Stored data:
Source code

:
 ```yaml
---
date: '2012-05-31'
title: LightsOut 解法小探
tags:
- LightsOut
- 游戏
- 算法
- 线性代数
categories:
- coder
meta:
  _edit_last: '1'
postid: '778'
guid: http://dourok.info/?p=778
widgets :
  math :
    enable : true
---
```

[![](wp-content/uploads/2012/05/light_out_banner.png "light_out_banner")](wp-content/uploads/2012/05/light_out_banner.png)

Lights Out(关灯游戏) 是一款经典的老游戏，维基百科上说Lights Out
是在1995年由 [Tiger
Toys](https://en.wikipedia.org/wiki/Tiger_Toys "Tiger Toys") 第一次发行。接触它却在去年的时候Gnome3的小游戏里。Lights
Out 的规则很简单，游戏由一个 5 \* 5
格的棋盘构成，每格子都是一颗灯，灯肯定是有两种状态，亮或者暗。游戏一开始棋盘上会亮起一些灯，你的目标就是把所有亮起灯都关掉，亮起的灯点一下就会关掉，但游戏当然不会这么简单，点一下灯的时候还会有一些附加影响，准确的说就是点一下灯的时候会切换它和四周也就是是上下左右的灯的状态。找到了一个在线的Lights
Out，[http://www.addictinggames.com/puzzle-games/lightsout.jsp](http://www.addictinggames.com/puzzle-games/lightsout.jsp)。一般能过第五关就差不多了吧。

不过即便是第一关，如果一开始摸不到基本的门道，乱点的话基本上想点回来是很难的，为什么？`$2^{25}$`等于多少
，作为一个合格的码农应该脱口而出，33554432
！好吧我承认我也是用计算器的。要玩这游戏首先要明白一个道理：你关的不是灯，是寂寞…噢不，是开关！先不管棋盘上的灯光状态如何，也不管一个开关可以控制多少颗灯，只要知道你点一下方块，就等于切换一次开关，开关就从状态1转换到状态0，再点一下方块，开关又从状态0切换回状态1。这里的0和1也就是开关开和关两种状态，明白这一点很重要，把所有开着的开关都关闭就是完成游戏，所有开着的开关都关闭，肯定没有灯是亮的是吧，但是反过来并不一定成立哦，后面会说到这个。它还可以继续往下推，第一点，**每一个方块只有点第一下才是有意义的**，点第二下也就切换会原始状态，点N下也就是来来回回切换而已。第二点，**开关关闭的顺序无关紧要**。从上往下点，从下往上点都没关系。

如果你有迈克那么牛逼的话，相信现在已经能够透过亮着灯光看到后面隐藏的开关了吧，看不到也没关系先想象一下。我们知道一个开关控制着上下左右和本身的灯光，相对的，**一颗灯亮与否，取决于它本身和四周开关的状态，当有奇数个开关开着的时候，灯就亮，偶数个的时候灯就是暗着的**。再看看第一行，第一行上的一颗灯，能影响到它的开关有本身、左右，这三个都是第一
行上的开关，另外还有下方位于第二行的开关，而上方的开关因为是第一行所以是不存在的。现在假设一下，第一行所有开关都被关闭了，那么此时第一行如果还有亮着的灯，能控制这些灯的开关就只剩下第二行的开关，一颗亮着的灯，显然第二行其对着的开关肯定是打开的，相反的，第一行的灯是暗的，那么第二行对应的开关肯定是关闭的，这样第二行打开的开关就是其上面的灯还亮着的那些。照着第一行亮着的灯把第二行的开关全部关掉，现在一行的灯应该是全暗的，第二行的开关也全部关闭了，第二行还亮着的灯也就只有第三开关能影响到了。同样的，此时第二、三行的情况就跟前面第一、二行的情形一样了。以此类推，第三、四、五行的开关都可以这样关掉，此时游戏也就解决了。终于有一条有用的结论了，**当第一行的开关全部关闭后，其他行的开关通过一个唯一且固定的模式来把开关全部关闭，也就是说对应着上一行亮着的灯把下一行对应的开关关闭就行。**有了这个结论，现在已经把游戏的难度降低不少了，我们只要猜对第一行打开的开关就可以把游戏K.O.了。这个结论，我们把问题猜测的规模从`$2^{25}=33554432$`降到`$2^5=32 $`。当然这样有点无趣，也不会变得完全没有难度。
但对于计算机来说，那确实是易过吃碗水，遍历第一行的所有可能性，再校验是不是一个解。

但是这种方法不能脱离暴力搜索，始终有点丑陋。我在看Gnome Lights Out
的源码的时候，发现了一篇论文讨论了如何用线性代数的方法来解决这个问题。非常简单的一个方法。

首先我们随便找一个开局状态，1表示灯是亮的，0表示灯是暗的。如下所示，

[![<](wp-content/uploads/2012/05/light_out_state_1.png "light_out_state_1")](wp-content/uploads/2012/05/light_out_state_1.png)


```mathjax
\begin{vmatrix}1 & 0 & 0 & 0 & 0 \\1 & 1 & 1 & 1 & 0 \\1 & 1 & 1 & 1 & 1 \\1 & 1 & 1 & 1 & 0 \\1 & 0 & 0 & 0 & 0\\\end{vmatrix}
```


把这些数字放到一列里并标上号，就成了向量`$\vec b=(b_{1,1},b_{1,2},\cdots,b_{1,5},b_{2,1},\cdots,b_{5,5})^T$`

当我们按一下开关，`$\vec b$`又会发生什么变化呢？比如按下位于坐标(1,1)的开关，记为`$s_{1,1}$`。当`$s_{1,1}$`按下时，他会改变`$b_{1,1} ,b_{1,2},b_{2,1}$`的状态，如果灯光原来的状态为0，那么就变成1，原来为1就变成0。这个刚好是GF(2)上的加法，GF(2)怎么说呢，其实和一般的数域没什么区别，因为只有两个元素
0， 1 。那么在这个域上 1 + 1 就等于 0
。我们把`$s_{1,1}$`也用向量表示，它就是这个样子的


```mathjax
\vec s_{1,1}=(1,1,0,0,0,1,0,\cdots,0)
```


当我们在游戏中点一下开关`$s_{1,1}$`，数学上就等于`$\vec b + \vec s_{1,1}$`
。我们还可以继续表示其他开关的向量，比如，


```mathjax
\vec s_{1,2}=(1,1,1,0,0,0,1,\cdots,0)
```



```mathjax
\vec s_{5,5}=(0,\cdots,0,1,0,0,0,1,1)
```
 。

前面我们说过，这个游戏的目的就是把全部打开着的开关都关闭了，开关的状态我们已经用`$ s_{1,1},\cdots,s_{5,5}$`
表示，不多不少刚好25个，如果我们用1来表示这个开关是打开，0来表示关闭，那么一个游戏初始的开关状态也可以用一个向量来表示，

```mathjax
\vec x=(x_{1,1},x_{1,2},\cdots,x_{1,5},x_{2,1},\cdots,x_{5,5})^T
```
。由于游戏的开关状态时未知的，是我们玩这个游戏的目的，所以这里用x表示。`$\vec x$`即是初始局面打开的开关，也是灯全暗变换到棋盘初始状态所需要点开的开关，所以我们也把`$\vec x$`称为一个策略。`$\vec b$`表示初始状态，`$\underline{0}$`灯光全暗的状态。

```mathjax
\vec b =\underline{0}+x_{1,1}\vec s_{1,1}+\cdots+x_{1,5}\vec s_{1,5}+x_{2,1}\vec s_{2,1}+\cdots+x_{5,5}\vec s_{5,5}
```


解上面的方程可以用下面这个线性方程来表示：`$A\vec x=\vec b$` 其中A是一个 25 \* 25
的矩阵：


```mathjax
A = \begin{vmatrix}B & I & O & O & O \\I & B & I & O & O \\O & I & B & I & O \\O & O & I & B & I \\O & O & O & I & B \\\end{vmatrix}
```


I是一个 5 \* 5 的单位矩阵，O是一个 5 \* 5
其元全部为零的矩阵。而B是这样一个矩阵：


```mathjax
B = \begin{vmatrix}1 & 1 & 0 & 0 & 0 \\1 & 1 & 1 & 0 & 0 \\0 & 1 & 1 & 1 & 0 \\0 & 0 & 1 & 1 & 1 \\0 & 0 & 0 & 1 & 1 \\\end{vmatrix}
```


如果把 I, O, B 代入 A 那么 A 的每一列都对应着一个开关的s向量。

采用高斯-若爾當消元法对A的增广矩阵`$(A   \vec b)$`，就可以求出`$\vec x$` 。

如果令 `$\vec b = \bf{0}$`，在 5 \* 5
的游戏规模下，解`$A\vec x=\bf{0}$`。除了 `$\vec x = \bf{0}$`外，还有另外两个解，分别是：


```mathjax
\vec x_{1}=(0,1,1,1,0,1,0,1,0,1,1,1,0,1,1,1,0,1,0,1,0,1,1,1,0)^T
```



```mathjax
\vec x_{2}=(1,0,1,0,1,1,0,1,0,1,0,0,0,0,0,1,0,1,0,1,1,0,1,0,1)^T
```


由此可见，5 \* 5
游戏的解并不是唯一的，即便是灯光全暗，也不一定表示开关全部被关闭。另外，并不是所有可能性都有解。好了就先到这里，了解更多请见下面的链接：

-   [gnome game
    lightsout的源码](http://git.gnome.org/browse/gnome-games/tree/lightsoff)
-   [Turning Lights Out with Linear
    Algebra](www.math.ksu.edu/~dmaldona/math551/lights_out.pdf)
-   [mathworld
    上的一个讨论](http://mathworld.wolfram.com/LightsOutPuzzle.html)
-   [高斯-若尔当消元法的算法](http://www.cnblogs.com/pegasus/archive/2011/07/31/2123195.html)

What is expected: Filter the entries above down to the lines that contain "underline".

Task result:
。由于游戏的开关状态时未知的，是我们玩这个游戏的目的，所以这里用x表示。`$\vec x$`即是初始局面打开的开关，也是灯全暗变换到棋盘初始状态所需要点开的开关，所以我们也把`$\vec x$`称为一个策略。`$\vec b$`表示初始状态，`$\underline{0}$`灯光全暗的状态。
\vec b =\underline{0}+x_{1,1}\vec s_{1,1}+\cdots+x_{1,5}\vec s_{1,5}+x_{2,1}\vec s_{2,1}+\cdots+x_{5,5}\vec s_{5,5}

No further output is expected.